The influential conservative publishing house Regnery has just released a book that argues, contrary to popular belief, that aviator and political leader Charles Lindbergh was neither anti-semitic nor pro-German, but rather was the victim of an unfounded smear campaign by President Franklin D. Roosevelt.
According to promotional material, the book, "Lindbergh vs. Roosevelt: The Rivalry That Divided America" by James Duffy, argues that Lindbergh was the target of a "vicious personal vendetta by President Roosevelt" that "blighted his reputation forever." FDR's campaign, the book argues, also amounted to a "modern-day playbook for the Left and their attack on those who speak out against them."
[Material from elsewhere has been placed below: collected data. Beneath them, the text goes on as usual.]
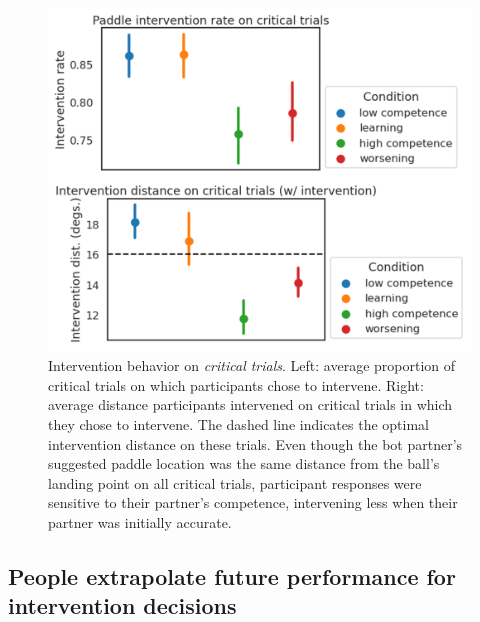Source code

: \documentclass[10pt,letterpaper]{article}
\begin{document}
\begin{figure}[H]
\begin{center}
\includegraphics[width=\linewidth]{img/results-critical_trials.png}
\end{center}
\caption{Intervention behavior on \textit{critical trials}. Left: average proportion of critical trials on which participants chose to intervene. Right: average distance participants intervened on critical trials in which they chose to intervene. The dashed line indicates the optimal intervention distance on these trials. Even though the bot partner's suggested paddle location was the same distance from the ball's landing point on all critical trials, participant responses were sensitive to their partner's competence, intervening less when their partner was initially accurate.} 
\label{fig:critical_trials}
\end{figure}


\subsection{People extrapolate future performance for intervention decisions}
\end{document}
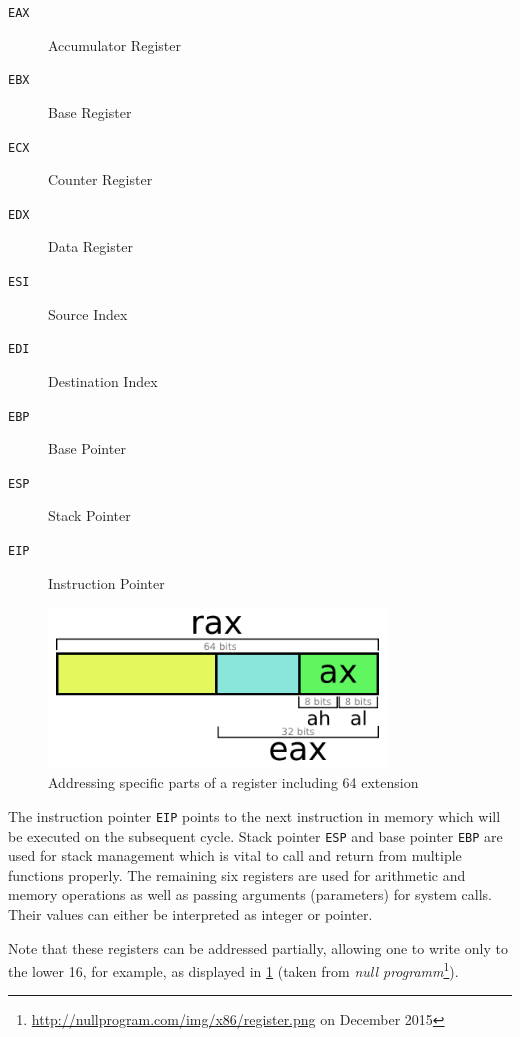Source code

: \documentclass[article]{uibk}
\begin{document}
\begin{minipage}[t]{0.4\textwidth}
    \begin{description}
        \item[\texttt{EAX}] Accumulator Register
        \item[\texttt{EBX}] Base Register
        \item[\texttt{ECX}] Counter Register
        \item[\texttt{EDX}] Data Register
        \item[\texttt{ESI}] Source Index
        \item[\texttt{EDI}] Destination Index
        \item[\texttt{EBP}] Base Pointer
        \item[\texttt{ESP}] Stack Pointer
        \item[\texttt{EIP}] Instruction Pointer
    \end{description}
\end{minipage}
\begin{minipage}[t]{0.6\textwidth}
    \begin{figure}[H]
        \centering
        \includegraphics[width=0.8\textwidth]{gfx/single_register.png}
        \caption{Addressing specific parts of a register including \SI{64}{\bit} extension}
        \label{fig:single_register}
    \end{figure}
\end{minipage}
\bigskip

The instruction pointer \texttt{EIP} points to the next instruction in memory
which will be executed on the subsequent cycle. Stack pointer \texttt{ESP} and
base pointer \texttt{EBP} are used for stack management which is vital to call
and return from multiple functions properly. The remaining six registers are
used for arithmetic and memory operations as well as passing arguments
(parameters) for system calls. Their values can either be interpreted as
integer or pointer.

Note that these registers can be addressed partially, allowing one to write
only to the lower \SI{16}{\bit}, for example, as displayed in
\cref{fig:single_register} (taken from \textit{null
programm}\footnote{\url{http://nullprogram.com/img/x86/register.png} on
December 2015}).
\end{document}
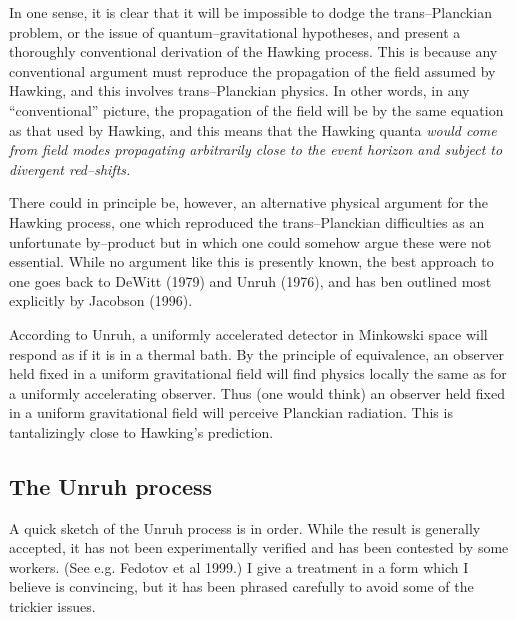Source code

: In one sense, it is clear that it will be impossible to dodge the
trans--Planckian problem, or the issue of quantum--gravitational hypotheses,
and present a thoroughly conventional derivation of the Hawking process.  This
is because any conventional argument must reproduce the propagation of the
field assumed by Hawking, and this involves trans--Planckian physics.  In other
words, in any ``conventional'' picture, the propagation of the field will be by
the same equation as that used by Hawking, and this means that the  Hawking
quanta \it would \rm come from field modes propagating arbitrarily close to the
event horizon and subject to divergent red--shifts.  

There could in principle be, however, an alternative physical argument for the
Hawking process, one which reproduced the trans--Planckian difficulties as an
unfortunate by--product but in which one could somehow argue these were not
essential.  While no argument like this is presently known, the best approach
to one goes back to DeWitt (1979) and Unruh (1976), and has ben
outlined most explicitly by Jacobson (1996).

According to Unruh, a uniformly accelerated detector in Minkowski space will
respond as if it is in a thermal bath.  By the principle of equivalence, an
observer held fixed in a uniform gravitational field will find physics locally
the same as for a uniformly accelerating observer.  Thus (one would think) an
observer held fixed in a uniform gravitational field will perceive Planckian
radiation.  This is tantalizingly close to Hawking's prediction.  

\subsection{The Unruh process}

A quick sketch of the Unruh process is in order. While the result is generally
accepted, it has not been experimentally verified and has been contested by
some workers.  (See e.g. Fedotov et al 1999.)  I give a treatment in a form
which I believe is convincing, but it has been phrased carefully to avoid some
of the trickier issues.

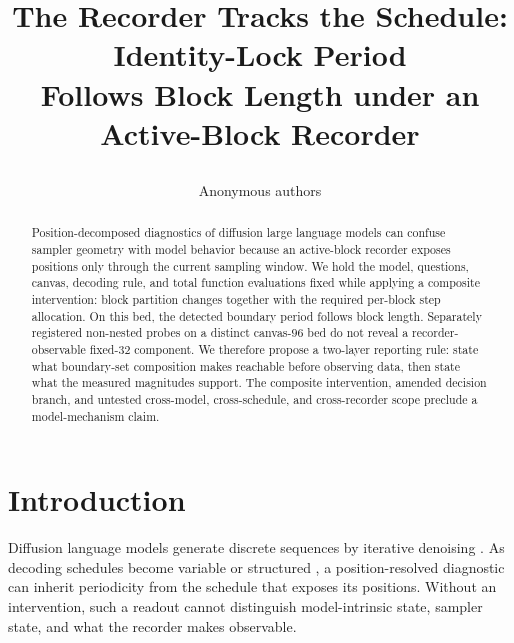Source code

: \documentclass{article}
\title{\raggedright The Recorder Tracks the Schedule: Identity-Lock Period \\
Follows Block Length under an Active-Block Recorder}
\author{Anonymous authors}
\date{}
\begin{document}
\maketitle
\ificlrfinal
\else
\fi
\pagestyle{fancy}
\thispagestyle{fancy}

\begin{abstract}
Position-decomposed diagnostics of diffusion large language models can confuse
sampler geometry with model behavior because an active-block recorder exposes
positions only through the current sampling window.  We hold the model,
questions, canvas, decoding rule, and total function evaluations fixed while
applying a composite intervention: block partition changes together with the
required per-block step allocation.  On this bed, the detected boundary period
follows block length.  Separately registered non-nested probes on a distinct
canvas-$96$ bed do not reveal a recorder-observable fixed-$32$ component.  We
therefore propose a two-layer reporting rule: state what boundary-set
composition makes reachable before observing data, then state what the measured
magnitudes support.  The composite intervention, amended decision branch, and
untested cross-model, cross-schedule, and cross-recorder scope preclude a
model-mechanism claim.
\end{abstract}

\section{Introduction}\label{sec:intro}

Diffusion language models generate discrete sequences by iterative denoising
\citep{austin2021structured,zheng2023reparameterized,lou2024discrete,shi2024simplified,nie2025large}.
As decoding schedules become variable or structured
\citep{li2025beyond,sun2026dystruct,wang2026reversible}, a position-resolved
diagnostic can inherit periodicity from the schedule that exposes its positions.
Without an intervention, such a readout cannot distinguish model-intrinsic state,
sampler state, and what the recorder makes observable.
\end{document}
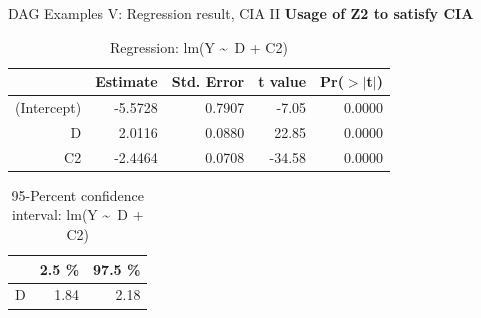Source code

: \documentclass{beamer}\usepackage[]{graphicx}\usepackage[]{color}
\begin{document}
\begin{frame}[fragile]{DAG Examples V: Regression result, CIA II}
\textbf{Usage of Z2 to satisfy CIA}
\begin{table}[ht]
\centering
\begingroup\small
\begin{tabular}{rrrrr}
  \hline
 & Estimate & Std. Error & t value & Pr($>$$|$t$|$) \\ 
  \hline
(Intercept) & -5.5728 & 0.7907 & -7.05 & 0.0000 \\ 
  D & 2.0116 & 0.0880 & 22.85 & 0.0000 \\ 
  C2 & -2.4464 & 0.0708 & -34.58 & 0.0000 \\ 
   \hline
\end{tabular}
\endgroup
\caption{Regression: lm(Y \textasciitilde ~D + C2)} 
\end{table}
\begin{table}[ht]
\centering
\begingroup\small
\begin{tabular}{rrr}
  \hline
 & 2.5 \% & 97.5 \% \\ 
  \hline
D & 1.84 & 2.18 \\ 
   \hline
\end{tabular}
\endgroup
\caption{95-Percent confidence interval: lm(Y \textasciitilde ~D + C2)} 
\end{table}

\end{frame}
\end{document}
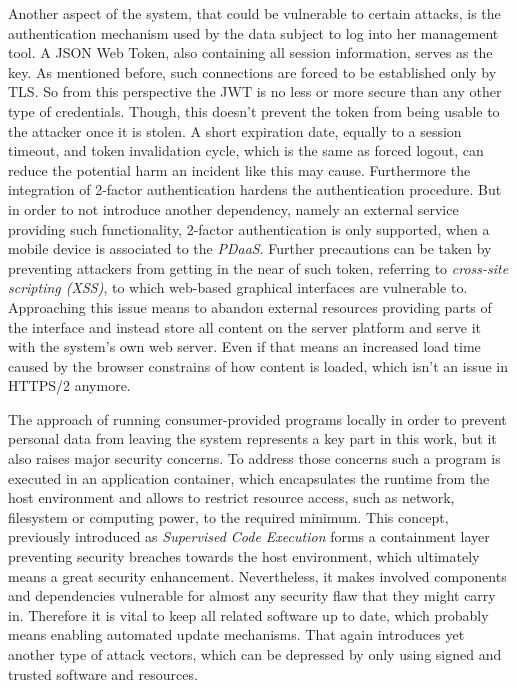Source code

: \documentclass[12pt,english,a4paper,titlepage,cleardoublepage=empty,dottedtoc]{report}
\begin{document}
Another aspect of the system, that could be vulnerable to certain
attacks, is the authentication mechanism used by the data subject to log
into her management tool. A JSON Web Token, also containing all session
information, serves as the key. As mentioned before, such connections
are forced to be established only by TLS. So from this perspective the
JWT is no less or more secure than any other type of credentials.
Though, this doesn't prevent the token from being usable to the attacker
once it is stolen. A short expiration date, equally to a session
timeout, and token invalidation cycle, which is the same as forced
logout, can reduce the potential harm an incident like this may cause.
Furthermore the integration of 2-factor authentication hardens the
authentication procedure. But in order to not introduce another
dependency, namely an external service providing such functionality,
2-factor authentication is only supported, when a mobile device is
associated to the \emph{PDaaS}. Further precautions can be taken by
preventing attackers from getting in the near of such token, referring
to \emph{cross-site scripting (XSS)}, to which web-based graphical
interfaces are vulnerable to. Approaching this issue means to abandon
external resources providing parts of the interface and instead store
all content on the server platform and serve it with the system's own
web server. Even if that means an increased load time caused by the
browser constrains of how content is loaded, which isn't an issue in
HTTPS/2 anymore.

The approach of running consumer-provided programs locally in order to
prevent personal data from leaving the system represents a key part in
this work, but it also raises major security concerns. To address those
concerns such a program is executed in an application container, which
encapsulates the runtime from the host environment and allows to
restrict resource access, such as network, filesystem or computing
power, to the required minimum. This concept, previously introduced as
\emph{Supervised Code Execution} forms a containment layer preventing
security breaches towards the host environment, which ultimately means a
great security enhancement. Nevertheless, it makes involved components
and dependencies vulnerable for almost any security flaw that they might
carry in. Therefore it is vital to keep all related software up to date,
which probably means enabling automated update mechanisms. That again
introduces yet another type of attack vectors, which can be depressed by
only using signed and trusted software and resources.
\end{document}
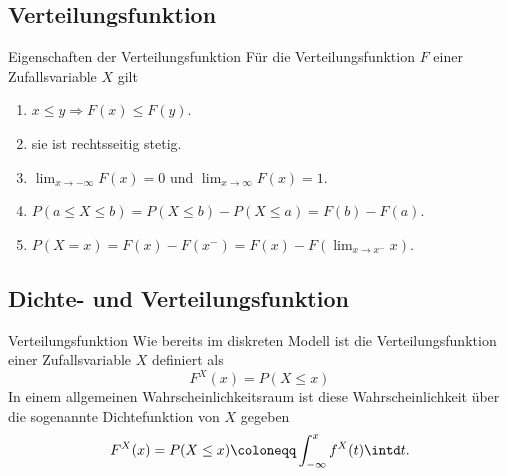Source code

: \subsection{Verteilungsfunktion}


\begin{satz}{Eigenschaften der Verteilungsfunktion}
	Für die Verteilungsfunktion $F$ einer Zufallsvariable $X$ gilt
	\begin{enumerate}
		\item $x\leq y\Rightarrow F(x)\leq F(y)$.
		\item sie ist rechtsseitig stetig.
		\item $\lim_{x\to-\infty}F(x)=0$ und $\lim_{x\to\infty}F(x)=1$.
		\item $P(a\leq X\leq b)=P(X\leq b)-P(X\leq a)=F(b)-F(a)$.
		\item $P(X=x)=F(x)-F(x^-)=F(x)-F(\lim_{x\to x^-} x)$.
	\end{enumerate}
\end{satz}

\subsection{Dichte- und Verteilungsfunktion}

\begin{definition}{Verteilungsfunktion}
	Wie bereits im diskreten Modell ist die Verteilungsfunktion einer Zufallsvariable $X$ definiert als
	\begin{equation*}
		F^X(x) = P(X\leq x)
	\end{equation*}
	In einem allgemeinen Wahrscheinlichkeitsraum ist diese Wahrscheinlichkeit über die sogenannte Dichtefunktion von $X$ gegeben
	\begin{equation*}
		F^X(x)=P(X\leq x)\coloneqq \int_{-\infty}^x f^X(t)\intd t.
	\end{equation*}
\end{definition}

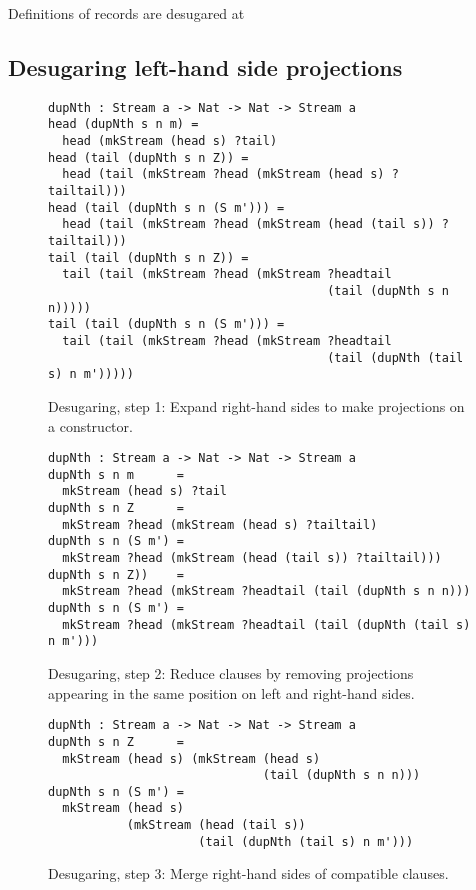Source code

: Definitions of records are desugared at 

\subsection{Desugaring left-hand side projections}

\begin{figure}
\begin{lstlisting}[mathescape]
dupNth : Stream a -> Nat -> Nat -> Stream a
head (dupNth s n m) = 
  head (mkStream (head s) ?tail) 
head (tail (dupNth s n Z)) = 
  head (tail (mkStream ?head (mkStream (head s) ?tailtail)))
head (tail (dupNth s n (S m'))) = 
  head (tail (mkStream ?head (mkStream (head (tail s)) ?tailtail)))
tail (tail (dupNth s n Z)) = 
  tail (tail (mkStream ?head (mkStream ?headtail 
                                       (tail (dupNth s n n)))))
tail (tail (dupNth s n (S m'))) = 
  tail (tail (mkStream ?head (mkStream ?headtail 
                                       (tail (dupNth (tail s) n m')))))
\end{lstlisting}
\caption{Desugaring, step 1: Expand right-hand sides to make projections on a constructor.}
\label{fig:desugar_step1}
\end{figure}

\begin{figure}
\begin{lstlisting}[mathescape]
dupNth : Stream a -> Nat -> Nat -> Stream a
dupNth s n m      = 
  mkStream (head s) ?tail
dupNth s n Z      = 
  mkStream ?head (mkStream (head s) ?tailtail)
dupNth s n (S m') = 
  mkStream ?head (mkStream (head (tail s)) ?tailtail)))
dupNth s n Z))    = 
  mkStream ?head (mkStream ?headtail (tail (dupNth s n n)))
dupNth s n (S m') = 
  mkStream ?head (mkStream ?headtail (tail (dupNth (tail s) n m')))
\end{lstlisting}
\caption{Desugaring, step 2: Reduce clauses by removing projections appearing in the same position on left and right-hand sides.}
\label{fig:desugar_step1}
\end{figure}

\begin{figure}
\begin{lstlisting}[mathescape]
dupNth : Stream a -> Nat -> Nat -> Stream a
dupNth s n Z      = 
  mkStream (head s) (mkStream (head s) 
                              (tail (dupNth s n n)))
dupNth s n (S m') = 
  mkStream (head s) 
           (mkStream (head (tail s)) 
                     (tail (dupNth (tail s) n m')))
\end{lstlisting}
\caption{Desugaring, step 3: Merge right-hand sides of compatible clauses.}
\label{fig:desugar_step1}
\end{figure}


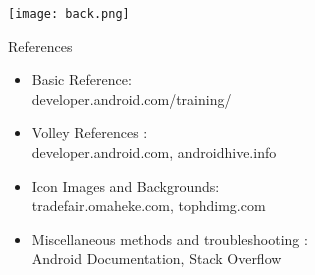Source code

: \documentclass{beamer}
\begin{document}
{\usebackgroundtemplate%
{\texttt{[image: back.png]}}

\begin{frame}{References}
    
    \begin{itemize}
        \item {Basic Reference:\\developer.android.com/training/}
        \item {Volley References :\\ developer.android.com, androidhive.info}
        \item {Icon Images and Backgrounds:\\ tradefair.omaheke.com, tophdimg.com }
        \item {Miscellaneous methods and troubleshooting :\\ Android Documentation, Stack Overflow}
    \end{itemize}
    
\end{frame}
}
\end{document}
We can't fully judge the book until we've read it. But the book jacket explicitly says:
This groundbreaking book reveals: ... Why the popular belief that Lindbergh was an anti–Semite is absolutely wrong
Lindbergh's leading role in the America First Committee, which argued strongly against U.S. involvement in what would become World War II, is well known. But what about the anti-Semitism question?
We're not experts on Lindbergh, and obviously he was a major and complex historical figure. However, when we asked City University of New York History Professor David Gordon, who is an expert and has written on the topic, he told us that there's good reason Lindbergh is considered an anti-Semite.
Gordon points first to a famous speech Lindbergh made in Des Moines in September 1941, in which Lindbergh named three parties -- the British, the Roosevelt Administration, and the Jews -- who were pushing for war. He said of the latter group:
Instead of agitating for war, Jews in this country should be opposing it in every way, for they will be the first to feel its consequences. Their greatest danger to this country lies in their large ownership and influence in our motion pictures, our press, our radio and our government.
The speech sparked outrage at the time and became a major self-inflicted blow to Lindbergh's reputation. Still, modern-day Lindbergh defenders like Pat Buchanan have argued that what he was saying in that speech was essentially true.
That defense could not possibly apply to writings in Lindbergh's journal. To wit, an entry from 1939 in which he discusses Jews on board a ship from Europe to America getting sea-sick, and then:
Imagine the United States taking these Jews in addition to those we already have. There are too many in places like New York already. A few Jews add strength and character to a country, but too many create chaos. And we are getting too many.
Regnery has for decades been the unofficial publishing arm of the right-wing of the Republican Party. It recently published, for example, Dinesh D'Souza's book that paints President Obama as a Kenyan anti-colonialist.
In what is probably not the best strategy to attract Jewish voters to the conservative movement, Regnery is promoting "Lindbergh vs. Roosevelt" by playing up supposed parallels to the present, with Obama in the role of villain (Roosevelt), and the conservative opposition in the role of hero (Lindbergh). From a Q&A with author James Duffy:
Regnery: Lindbergh vs. Roosevelt is a history book. Do you think it holds any relevance to current events?
Duffy: Absolutely! The demonization of Lindbergh by FDR and his supporters is being replayed today against people who oppose the policies of Barack Obama. By describing what happened to Lindbergh's reputation, I wanted to issue a warning to all right-thinking and fair-minded people because it is very important that such character abuse and censorship not happen again.